(Available data begins)

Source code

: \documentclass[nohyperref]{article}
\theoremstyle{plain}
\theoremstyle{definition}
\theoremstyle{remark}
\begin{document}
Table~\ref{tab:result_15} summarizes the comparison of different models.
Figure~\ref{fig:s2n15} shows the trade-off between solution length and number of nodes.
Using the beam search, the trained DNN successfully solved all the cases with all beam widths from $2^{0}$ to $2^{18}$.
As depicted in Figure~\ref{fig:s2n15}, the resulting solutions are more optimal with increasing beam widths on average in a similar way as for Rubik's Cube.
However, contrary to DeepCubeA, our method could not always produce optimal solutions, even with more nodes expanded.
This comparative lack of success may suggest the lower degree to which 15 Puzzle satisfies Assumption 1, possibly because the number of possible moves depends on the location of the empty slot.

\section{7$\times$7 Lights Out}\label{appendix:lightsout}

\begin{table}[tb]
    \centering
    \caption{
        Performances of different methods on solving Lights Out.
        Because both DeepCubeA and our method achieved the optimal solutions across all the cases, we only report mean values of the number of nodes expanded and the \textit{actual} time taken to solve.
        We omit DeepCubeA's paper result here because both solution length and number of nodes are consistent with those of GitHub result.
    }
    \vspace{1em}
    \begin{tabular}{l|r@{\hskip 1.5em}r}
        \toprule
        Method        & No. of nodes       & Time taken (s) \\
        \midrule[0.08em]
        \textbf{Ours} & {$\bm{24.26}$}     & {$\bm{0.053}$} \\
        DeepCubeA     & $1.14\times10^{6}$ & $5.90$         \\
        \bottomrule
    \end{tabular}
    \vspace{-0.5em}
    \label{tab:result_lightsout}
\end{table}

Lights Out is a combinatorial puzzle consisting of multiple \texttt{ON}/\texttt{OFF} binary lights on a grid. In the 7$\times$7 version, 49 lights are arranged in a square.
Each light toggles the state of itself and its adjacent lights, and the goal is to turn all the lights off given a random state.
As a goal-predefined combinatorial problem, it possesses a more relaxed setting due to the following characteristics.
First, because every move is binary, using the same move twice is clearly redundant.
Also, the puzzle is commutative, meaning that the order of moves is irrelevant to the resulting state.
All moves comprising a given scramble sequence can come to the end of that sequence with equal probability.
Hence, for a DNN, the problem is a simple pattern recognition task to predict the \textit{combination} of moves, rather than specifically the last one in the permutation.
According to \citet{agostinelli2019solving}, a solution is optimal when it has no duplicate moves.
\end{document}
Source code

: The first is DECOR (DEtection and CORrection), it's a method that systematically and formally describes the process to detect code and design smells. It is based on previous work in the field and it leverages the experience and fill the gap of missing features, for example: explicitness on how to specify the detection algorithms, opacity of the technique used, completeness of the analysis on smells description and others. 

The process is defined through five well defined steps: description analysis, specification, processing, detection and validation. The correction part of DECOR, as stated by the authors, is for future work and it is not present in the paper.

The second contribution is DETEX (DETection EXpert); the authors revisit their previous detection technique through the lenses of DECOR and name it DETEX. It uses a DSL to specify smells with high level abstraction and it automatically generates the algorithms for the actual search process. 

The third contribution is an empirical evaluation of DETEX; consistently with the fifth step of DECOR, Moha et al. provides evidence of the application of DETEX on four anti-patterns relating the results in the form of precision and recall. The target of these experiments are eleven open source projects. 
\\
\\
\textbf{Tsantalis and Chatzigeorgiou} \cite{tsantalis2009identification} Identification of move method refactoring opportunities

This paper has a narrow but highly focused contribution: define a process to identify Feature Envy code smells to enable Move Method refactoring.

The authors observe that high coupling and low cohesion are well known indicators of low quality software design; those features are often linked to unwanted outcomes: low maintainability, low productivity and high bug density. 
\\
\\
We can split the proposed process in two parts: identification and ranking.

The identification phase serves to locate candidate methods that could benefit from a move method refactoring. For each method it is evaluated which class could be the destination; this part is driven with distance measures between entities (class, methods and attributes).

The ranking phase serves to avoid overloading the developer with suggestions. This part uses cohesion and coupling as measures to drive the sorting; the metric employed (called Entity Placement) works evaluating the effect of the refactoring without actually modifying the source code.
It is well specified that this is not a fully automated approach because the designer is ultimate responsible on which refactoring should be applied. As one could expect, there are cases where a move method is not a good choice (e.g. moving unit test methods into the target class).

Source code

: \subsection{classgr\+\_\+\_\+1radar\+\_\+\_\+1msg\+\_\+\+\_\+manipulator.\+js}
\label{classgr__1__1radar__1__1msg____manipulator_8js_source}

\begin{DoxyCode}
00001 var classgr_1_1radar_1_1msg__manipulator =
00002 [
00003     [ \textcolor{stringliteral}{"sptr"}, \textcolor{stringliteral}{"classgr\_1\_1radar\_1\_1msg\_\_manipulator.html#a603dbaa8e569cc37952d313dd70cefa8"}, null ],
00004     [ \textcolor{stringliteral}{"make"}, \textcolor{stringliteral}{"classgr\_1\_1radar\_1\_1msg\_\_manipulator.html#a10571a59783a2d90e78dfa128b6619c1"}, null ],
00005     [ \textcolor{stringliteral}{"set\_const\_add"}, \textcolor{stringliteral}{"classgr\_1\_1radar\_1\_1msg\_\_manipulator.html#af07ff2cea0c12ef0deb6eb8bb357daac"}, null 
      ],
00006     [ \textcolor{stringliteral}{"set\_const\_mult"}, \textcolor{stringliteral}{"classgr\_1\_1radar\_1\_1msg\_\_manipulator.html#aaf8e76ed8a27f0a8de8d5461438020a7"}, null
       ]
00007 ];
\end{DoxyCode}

(Available data ends)

== Assignment ==
The answer should hold only the lines from the start of the records above through the line containing "Using the beam", each set down exactly.

== Task result ==
Source code

: \documentclass[nohyperref]{article}
\theoremstyle{plain}
\theoremstyle{definition}
\theoremstyle{remark}
\begin{document}
Table~\ref{tab:result_15} summarizes the comparison of different models.
Figure~\ref{fig:s2n15} shows the trade-off between solution length and number of nodes.
Using the beam search, the trained DNN successfully solved all the cases with all beam widths from $2^{0}$ to $2^{18}$.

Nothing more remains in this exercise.